Theory of tangents and normals of an ellipse

Question

What are the number of distinct normals that can be drawn to an ellipse from a point inside ,on and outside an ellipse?

Answer 1

WLOG we can assume the equation of the ellipse to be $$\frac{x^2}{a^2}+\frac{y^2}{b^2}=1\ \ \ \ (1)$$ whose any point can be written as $(a\cos t,b\sin t)$

So, the gradient of the line passing through $(h,k)$ and $(a\cos t,b\sin t)$ is $\dfrac{k-b\sin t}{h-a\cos t}\ \ \ \ (2)$

The gradient of the tangent of $(1)$ at $(a\cos t,b\sin t)$ is $-\dfrac{b\cos t}{a\sin t}$

The gradient of the normal of $(1)$ at $(a\cos t,b\sin t)$ is $\dfrac{a\sin t}{b\cos t}\ \ \ \ (3)$

Equating $(2),(3);$

$\dfrac{k-b\sin t}{h-a\cos t}=\dfrac{a\sin t}{b\cos t}$

$\implies\dfrac{k-b\sin t}{a\sin t}=\dfrac{h-a\cos t}{b\cos t}=\lambda$(say)
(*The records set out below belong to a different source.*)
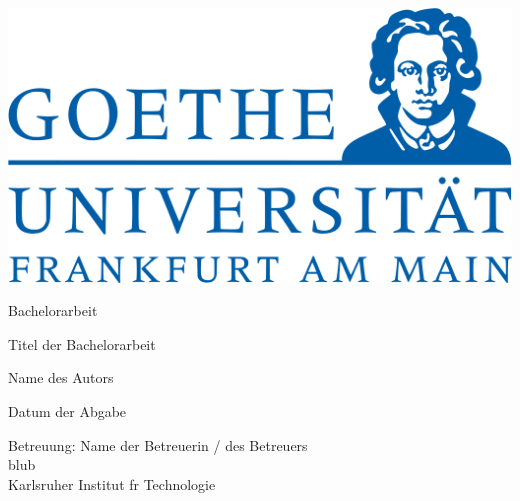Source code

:  \begin{titlepage}

    \includegraphics[scale=0.2]{pictures/logo.png}
    \vspace*{2cm} 

 \begin{center} \large 
    
    Bachelorarbeit
    \vspace*{2cm}

    {\huge Titel der Bachelorarbeit}
    \vspace*{2.5cm}

    Name des Autors
    \vspace*{1.5cm}

    Datum der Abgabe
    \vspace*{4.5cm}


    Betreuung: Name der Betreuerin / des Betreuers \\[1cm]
    blub \\[1cm]
		Karlsruher Institut fr Technologie
  \end{center}
\end{titlepage}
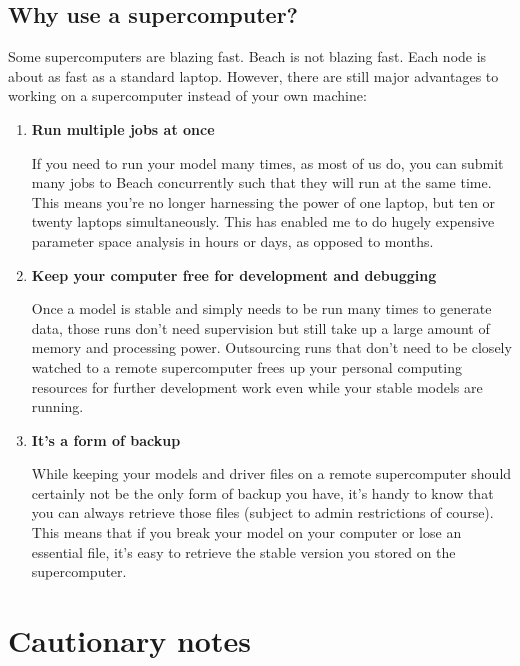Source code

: \documentclass[12pt, oneside]{article}   	%
\begin{document}
\subsection{Why use a supercomputer?}
Some supercomputers are blazing fast. Beach is not blazing fast. Each node is about as fast as a standard laptop. However, there are still major advantages to working on a supercomputer instead of your own machine:
\begin{enumerate}
\item \textbf{Run multiple jobs at once}\par
If you need to run your model many times, as most of us do, you can submit many jobs to Beach concurrently such that they will run at the same time. This means you're no longer harnessing the power of one laptop, but ten or twenty laptops simultaneously. This has enabled me to do hugely expensive parameter space analysis in hours or days, as opposed to months.
\item \textbf{Keep your computer free for development and debugging}\par
Once a model is stable and simply needs to be run many times to generate data, those runs don't need supervision but still take up a large amount of memory and processing power. Outsourcing runs that don't need to be closely watched to a remote supercomputer frees up your personal computing resources for further development work even while your stable models are running.
\item \textbf{It's a form of backup}\par
While keeping your models and driver files on a remote supercomputer should certainly not be the only form of backup you have, it's handy to know that you can always retrieve those files (subject to admin restrictions of course). This means that if you break your model on your computer or lose an essential file, it's easy to retrieve the stable version you stored on the supercomputer.
\end{enumerate}

\section{Cautionary notes}
\end{document}
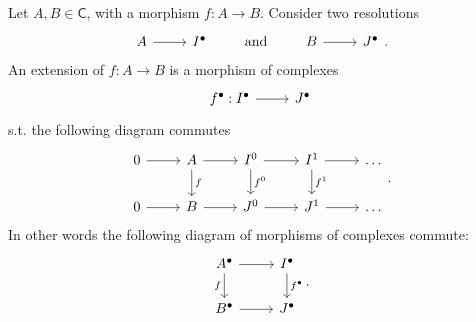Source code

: \documentclass[../Main]{subfiles}
\begin{document}
\begin{defn}
	Let $A, B \in \mathsf{C}$, with a morphism
	$f\colon A \to B$.
	Consider two resolutions
	\begin{equation}
	\begin{tikzcd}
		A \arrow[r, "", rightarrow] &
		I^\bullet
	\end{tikzcd}
	\qquad \text{ and } \qquad
	\begin{tikzcd}
		B \arrow[r, "", rightarrow] &
		J^\bullet
	\end{tikzcd}
	.\end{equation} 
	An extension 
	of $f\colon A \to B$
	is a morphism of complexes
	\begin{equation}
		\begin{tikzcd}
		f^\bullet: I^\bullet \arrow[r, "", rightarrow] &
		J^\bullet
		\end{tikzcd}
	\end{equation} 
	s.t. the following diagram commutes
	\begin{equation}
	\begin{tikzcd}
		0 \arrow[r, "", rightarrow] &
		A \arrow[r, "", rightarrow] \arrow[d, "f", rightarrow] &
		I^0 \arrow[r, "", rightarrow] \arrow[d, "f^0", rightarrow] &
		I^1 \arrow[r, "", rightarrow] \arrow[d, "f^1", rightarrow] &
		\ldots\\
		0 \arrow[r, "", rightarrow] &
		B \arrow[r, "", rightarrow] &
		J^0 \arrow[r, "", rightarrow] &
		J^1 \arrow[r, "", rightarrow] &
		\ldots
	\end{tikzcd}
	.\end{equation} 
	In other words the following diagram of morphisms of complexes commute:
	\begin{equation}
	\begin{tikzcd}
		A^\bullet \arrow[r, "", rightarrow] 
		\arrow[d, "f"', rightarrow] &
		I^\bullet \arrow[d, "f^\bullet", rightarrow] \\
		B^\bullet \arrow[r, "", rightarrow] &
		J^\bullet
	\end{tikzcd}
	.\end{equation} 
\end{defn}
\end{document}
$\implies\sin t=\dfrac k{a\lambda+b},\cos t=\dfrac h{a+b\lambda}$

$\implies\left(\dfrac k{a\lambda+b}\right)^2+\left(\dfrac h{a+b\lambda}\right)^2=1$

On rearrangement, this gives a biquadratic Equation in $\lambda$

So, four normals can be drawn from a given point $(h,k)$ to $(1)$